Uiteraard is het van groot belang om deze gezondheidsrisico’s nauwgezet te volgen, maar deze risico’s zullen in de loop der jaren opgelost kunnen worden, waardoor dit bezwaar niet meer zal gelden. Het is van groot belang dat men - voorafgaand aan een eventuele introductie van een omstreden technologie - een ethische discussie voert, zodat men niet halverwege het wetgevingsproces de ethische dilemma’s ontdekt. De Toeslagenaffaire leert ons immers waar een gebrek aan ethische reflectie toe kan leiden.

Uit de memorie van toelichting blijkt dat de politiek geheel voorbij is gegaan aan de notie van menselijke waardigheid. Deze discussie zou echter de basis moeten vormen van alle discussies, aangezien menselijke waardigheid de basis is van alle fundamentele menselijke vrijheden en bescherming biedt tegen dehumaniserende behandelingen. Het is de erkenning van de waarde van het menselijk leven en indien men deze discussie zou overs[i]laan, dan zou men de waarde van het menselijk leven ook overslaan.

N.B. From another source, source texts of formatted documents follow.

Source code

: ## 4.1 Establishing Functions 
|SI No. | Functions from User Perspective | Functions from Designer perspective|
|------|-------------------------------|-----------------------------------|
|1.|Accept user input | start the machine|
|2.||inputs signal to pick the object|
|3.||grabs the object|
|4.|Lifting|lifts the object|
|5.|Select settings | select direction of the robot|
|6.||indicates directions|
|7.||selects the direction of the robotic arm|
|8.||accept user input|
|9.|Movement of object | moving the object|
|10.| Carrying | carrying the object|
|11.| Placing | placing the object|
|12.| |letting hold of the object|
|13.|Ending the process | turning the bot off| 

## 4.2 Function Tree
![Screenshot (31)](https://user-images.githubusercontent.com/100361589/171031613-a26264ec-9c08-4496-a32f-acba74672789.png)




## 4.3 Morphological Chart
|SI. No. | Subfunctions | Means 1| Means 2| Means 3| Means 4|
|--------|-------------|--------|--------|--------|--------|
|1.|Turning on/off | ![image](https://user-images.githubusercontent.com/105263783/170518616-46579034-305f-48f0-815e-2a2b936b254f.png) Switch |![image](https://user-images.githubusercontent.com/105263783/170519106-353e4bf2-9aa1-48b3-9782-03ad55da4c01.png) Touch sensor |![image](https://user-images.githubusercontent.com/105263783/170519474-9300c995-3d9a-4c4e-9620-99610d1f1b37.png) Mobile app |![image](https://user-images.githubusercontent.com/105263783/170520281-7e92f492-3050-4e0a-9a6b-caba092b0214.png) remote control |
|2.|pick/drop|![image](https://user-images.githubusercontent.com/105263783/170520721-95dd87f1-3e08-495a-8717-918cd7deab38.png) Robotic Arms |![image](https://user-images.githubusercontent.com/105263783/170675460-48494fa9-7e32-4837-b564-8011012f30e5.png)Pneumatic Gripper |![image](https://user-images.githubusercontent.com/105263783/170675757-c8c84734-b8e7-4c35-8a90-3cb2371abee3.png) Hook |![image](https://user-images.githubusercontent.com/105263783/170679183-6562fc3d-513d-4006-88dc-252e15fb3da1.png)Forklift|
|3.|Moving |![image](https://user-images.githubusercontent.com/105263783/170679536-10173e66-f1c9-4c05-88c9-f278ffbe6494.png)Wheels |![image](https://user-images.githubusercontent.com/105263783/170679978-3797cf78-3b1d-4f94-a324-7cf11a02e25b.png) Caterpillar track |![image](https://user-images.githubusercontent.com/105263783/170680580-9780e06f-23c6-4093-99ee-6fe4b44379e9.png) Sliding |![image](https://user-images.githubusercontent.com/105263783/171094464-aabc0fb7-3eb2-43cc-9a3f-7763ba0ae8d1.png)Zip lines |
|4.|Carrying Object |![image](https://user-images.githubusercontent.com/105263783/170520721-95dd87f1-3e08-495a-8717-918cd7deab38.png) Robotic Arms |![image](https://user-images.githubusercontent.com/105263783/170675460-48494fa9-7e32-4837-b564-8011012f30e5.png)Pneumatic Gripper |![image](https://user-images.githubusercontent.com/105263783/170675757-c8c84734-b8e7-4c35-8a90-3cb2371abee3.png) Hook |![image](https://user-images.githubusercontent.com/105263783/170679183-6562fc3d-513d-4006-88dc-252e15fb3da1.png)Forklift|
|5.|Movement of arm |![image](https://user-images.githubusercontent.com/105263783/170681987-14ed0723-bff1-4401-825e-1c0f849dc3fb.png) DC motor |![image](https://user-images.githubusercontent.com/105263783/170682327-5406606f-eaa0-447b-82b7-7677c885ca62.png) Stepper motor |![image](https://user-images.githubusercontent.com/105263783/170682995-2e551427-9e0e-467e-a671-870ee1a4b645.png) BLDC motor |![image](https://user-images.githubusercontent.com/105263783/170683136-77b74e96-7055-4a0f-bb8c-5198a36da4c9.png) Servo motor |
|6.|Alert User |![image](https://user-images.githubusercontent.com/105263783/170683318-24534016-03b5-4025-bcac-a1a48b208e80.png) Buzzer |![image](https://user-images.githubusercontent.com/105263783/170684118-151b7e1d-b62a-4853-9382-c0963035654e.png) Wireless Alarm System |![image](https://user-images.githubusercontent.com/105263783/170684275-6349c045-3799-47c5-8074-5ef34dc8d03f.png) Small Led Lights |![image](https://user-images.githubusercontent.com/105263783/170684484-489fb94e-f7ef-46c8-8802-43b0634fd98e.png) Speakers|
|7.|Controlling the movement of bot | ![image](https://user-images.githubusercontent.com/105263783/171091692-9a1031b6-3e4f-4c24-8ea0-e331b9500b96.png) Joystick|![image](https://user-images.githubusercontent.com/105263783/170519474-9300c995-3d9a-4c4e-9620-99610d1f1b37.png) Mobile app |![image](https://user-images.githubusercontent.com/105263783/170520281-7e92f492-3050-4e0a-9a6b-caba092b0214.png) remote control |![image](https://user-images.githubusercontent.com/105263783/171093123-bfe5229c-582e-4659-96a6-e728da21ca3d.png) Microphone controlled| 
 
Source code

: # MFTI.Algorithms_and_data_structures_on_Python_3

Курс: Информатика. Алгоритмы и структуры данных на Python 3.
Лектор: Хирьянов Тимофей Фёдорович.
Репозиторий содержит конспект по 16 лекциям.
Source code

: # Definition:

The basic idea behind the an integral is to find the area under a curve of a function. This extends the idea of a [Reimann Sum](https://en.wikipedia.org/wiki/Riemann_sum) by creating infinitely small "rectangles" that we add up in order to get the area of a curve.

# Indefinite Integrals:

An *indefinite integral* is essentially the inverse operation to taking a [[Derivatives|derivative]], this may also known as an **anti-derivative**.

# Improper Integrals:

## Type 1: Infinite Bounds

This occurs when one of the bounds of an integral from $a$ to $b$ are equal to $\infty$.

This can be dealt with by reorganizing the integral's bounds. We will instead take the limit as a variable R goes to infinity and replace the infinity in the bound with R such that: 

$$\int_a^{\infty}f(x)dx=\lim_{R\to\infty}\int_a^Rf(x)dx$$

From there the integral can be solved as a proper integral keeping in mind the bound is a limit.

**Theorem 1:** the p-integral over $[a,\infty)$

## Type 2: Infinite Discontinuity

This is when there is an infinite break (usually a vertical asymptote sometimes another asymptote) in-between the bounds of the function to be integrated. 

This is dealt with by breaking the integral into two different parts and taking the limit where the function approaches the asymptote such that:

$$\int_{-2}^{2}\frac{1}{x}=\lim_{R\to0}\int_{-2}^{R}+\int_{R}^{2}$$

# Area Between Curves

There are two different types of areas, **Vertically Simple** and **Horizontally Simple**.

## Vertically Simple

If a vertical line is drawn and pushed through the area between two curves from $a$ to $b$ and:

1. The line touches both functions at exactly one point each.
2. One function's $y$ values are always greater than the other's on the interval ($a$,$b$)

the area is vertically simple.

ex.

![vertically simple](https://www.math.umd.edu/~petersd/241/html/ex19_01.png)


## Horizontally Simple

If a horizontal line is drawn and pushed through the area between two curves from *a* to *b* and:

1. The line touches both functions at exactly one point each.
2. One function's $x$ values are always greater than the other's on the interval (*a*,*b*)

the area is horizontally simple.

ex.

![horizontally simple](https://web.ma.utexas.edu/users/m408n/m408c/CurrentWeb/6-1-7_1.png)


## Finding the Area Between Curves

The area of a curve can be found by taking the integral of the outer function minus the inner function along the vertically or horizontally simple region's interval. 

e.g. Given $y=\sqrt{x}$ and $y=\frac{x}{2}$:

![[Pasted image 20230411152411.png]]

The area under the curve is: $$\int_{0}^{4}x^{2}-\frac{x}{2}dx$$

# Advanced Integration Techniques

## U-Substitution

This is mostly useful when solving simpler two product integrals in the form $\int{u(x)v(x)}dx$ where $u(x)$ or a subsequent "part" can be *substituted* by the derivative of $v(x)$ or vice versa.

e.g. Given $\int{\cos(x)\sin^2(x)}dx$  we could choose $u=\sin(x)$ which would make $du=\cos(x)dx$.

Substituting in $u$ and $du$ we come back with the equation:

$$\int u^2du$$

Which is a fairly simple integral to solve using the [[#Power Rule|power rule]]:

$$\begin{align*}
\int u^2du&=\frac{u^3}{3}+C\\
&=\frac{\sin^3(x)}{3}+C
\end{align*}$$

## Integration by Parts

Door technologische ontwikkelingen zoals xenotransplantatie vervagen de grenzen van ons huidige vastomlijnde begrip van ‘mens-zijn’. Daar waar een mens vroeger volledig door de natuur bepaald was, kan de mens door xenotransplantatie niet-menselijke eigenschappen verkrijgen. Hoe zou het zijn als een mens meerdere organen van een dier zou overnemen? Hoe ver rijkt ons recht op maakbaarheid? Men dient zich af te vragen of dergelijke aanpassingen leiden tot een fundamentele aantasting van ons mens-zijn, want een dergelijke aantasting raakt niet slechts het individu dat xenotransplantatie ondergaat. Het tast ook het algemene mensbeeld als fundament van de maatschappij aan.

Conclusie

Kortom, het is onbevredigend en onaanvaardbaar dat de politiek xenotransplantatie slechts bediscussieerd in het licht van de medische risico’s. De discussie over het verband tussen xenotransplantatie en menselijke waardigheid is een complexe en rijke discussie die vele kanten op kan gaan. Wellicht is de conclusie van de discussie dat xenotransplantatie en menselijke waardigheid onder bepaalde voorwaarden hand in hand gaan, maar een eventuele opheffing van het verbod kan slechts geschieden na een fundamentele discussie over de betekenis van mens-zijn en menselijke waardigheid.